The vertical profile of reflectivity (VPR) conversion in this study follows the empirical approach introduced in Cao et al. (2013b). The vertical profile of stratiform precipitation is typically divided into three layers, that is, ice, melting snow, and rain layers from the storm top to the surface. Cao et al. derived several empirical polynomial relations addressing different phases (solid, liquid, or mixing) of hydrometers (raindrop, ice particle, and snowflake) in the precipitating cloud and for different particle size distributions. Since the exact hydrometeor species and melting rates in the melting layer of the MCS trailing stratiform region are not known at any given time with the existing observational systems, a simple model was adopted for the Ku-band to S-band VPR conversion. The simple model assumes a microphysical process that goes from dry snow to melting snow and to rain in the three layers of above, within, and below the melting layer, respectively. Further the melting rate (i.e., the increasing rate of the hydrometeor mass changed from the solid to liquid phase) was assumed to be linear with decreasing height. Cao et al. (2013b) had applied the simple Ku-band to S-band VPR conversion model to TRMM PR data and cross-validated with the ground radar observations and demonstrated that the model was able to capture the main vertical reflectivity structure of the melting layer.
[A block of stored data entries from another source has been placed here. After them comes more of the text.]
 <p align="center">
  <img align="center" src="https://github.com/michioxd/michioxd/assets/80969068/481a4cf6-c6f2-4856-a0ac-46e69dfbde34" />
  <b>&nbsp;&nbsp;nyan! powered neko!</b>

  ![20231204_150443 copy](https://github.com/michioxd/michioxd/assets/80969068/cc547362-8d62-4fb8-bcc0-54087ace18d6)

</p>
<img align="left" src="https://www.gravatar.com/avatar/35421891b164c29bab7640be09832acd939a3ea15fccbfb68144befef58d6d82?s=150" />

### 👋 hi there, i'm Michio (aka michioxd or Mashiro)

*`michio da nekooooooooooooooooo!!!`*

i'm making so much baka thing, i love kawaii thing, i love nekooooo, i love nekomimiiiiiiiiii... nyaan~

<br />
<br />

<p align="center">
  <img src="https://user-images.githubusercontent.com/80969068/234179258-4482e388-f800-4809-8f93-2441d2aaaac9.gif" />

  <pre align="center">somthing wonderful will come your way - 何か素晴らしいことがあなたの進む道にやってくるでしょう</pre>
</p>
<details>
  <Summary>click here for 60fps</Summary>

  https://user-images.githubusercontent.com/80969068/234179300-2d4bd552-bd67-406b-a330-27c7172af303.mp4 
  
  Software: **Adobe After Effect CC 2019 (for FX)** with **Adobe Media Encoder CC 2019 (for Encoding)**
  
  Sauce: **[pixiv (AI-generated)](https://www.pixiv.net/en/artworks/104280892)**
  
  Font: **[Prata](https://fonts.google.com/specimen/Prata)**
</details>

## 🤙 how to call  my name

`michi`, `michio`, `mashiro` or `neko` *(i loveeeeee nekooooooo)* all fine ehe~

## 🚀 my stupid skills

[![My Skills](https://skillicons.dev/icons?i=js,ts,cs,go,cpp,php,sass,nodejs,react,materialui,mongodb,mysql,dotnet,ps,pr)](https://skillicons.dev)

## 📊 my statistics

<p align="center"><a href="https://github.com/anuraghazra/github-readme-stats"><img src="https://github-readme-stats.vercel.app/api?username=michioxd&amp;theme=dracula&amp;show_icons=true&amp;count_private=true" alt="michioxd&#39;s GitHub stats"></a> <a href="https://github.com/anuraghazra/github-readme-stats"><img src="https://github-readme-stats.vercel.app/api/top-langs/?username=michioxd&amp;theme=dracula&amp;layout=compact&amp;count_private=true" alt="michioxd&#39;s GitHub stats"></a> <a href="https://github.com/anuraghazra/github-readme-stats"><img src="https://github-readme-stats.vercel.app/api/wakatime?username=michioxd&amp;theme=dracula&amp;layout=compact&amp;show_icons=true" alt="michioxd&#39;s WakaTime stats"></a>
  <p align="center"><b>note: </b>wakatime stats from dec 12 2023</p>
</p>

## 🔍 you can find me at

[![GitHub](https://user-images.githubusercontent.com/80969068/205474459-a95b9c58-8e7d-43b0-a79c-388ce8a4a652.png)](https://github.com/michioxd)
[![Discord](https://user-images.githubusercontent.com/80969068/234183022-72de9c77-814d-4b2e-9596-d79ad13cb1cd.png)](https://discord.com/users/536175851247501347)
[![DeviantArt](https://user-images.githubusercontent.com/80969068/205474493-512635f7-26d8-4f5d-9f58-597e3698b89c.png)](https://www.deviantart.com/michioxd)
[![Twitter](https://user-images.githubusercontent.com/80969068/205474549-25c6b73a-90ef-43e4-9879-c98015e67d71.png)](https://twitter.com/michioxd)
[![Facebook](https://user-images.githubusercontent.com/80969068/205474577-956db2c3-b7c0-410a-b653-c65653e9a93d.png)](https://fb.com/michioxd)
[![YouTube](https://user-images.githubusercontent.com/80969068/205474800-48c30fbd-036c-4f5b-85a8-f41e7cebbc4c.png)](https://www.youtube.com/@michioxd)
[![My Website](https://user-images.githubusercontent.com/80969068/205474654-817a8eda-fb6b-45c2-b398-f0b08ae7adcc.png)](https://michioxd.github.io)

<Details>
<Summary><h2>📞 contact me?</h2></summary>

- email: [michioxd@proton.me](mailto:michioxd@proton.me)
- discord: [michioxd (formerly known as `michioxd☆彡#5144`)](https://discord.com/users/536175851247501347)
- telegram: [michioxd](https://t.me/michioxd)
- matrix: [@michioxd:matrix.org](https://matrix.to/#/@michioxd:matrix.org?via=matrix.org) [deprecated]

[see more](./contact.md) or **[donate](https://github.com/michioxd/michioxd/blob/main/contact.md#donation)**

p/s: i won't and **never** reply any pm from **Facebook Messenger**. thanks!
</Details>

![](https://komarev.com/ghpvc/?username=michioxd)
As mentioned earlier, the Ku-band to S-band VPR conversion requires knowledge of the brightband top, peak, and bottom heights. The top (bottom) of the melting layer is determined by finding the first reflection point above (below) the BB peak in the TRMM VPR, and the BB peak was defined as the maximum reflectivity point within 1500 m below the background 0°C height. Cao et al. (2013b) studied sensitivities of the Ku-band to S-band VPR conversion to different hydrometeor types, densities, and sizes. The sensitivity study indicated that the dual-frequency ratios for small ice particles and different densities of small snow aggregates are not substantially different. For instance, for pure snow aggregates and pure graupel of 4-mm diameter size at the same Ku-band reflectivity, the corresponding S-band reflectivity is ~4 dB different. Since a BB peak reflectivity is usually 8–10 dB stronger than the corresponding reflectivity at the bottom of the bright band (Fabry and Zawadzki 1995), the simple VPR conversion model should still capture the main vertical structure of the BB in the MCSs and provide mitigation to the large overestimation biases in the radar quantitative precipitation estimation.

b. Reference VPR

The TRMM products used in the current study were generated by the latest PR qualitative algorithm (2A23) (Awaka et al. 1998, 2007) and PR profile algorithm (2A25) (Meneghini et al. 2000, 2004; Iguchi et al. 2000, 2009). The 2A23 products provide the precipitation type classification and heights associated with the melting layer, and the 2A25 products include the vertical profiles of attenuation-corrected (Iguchi et al. 2000) radar reflectivity.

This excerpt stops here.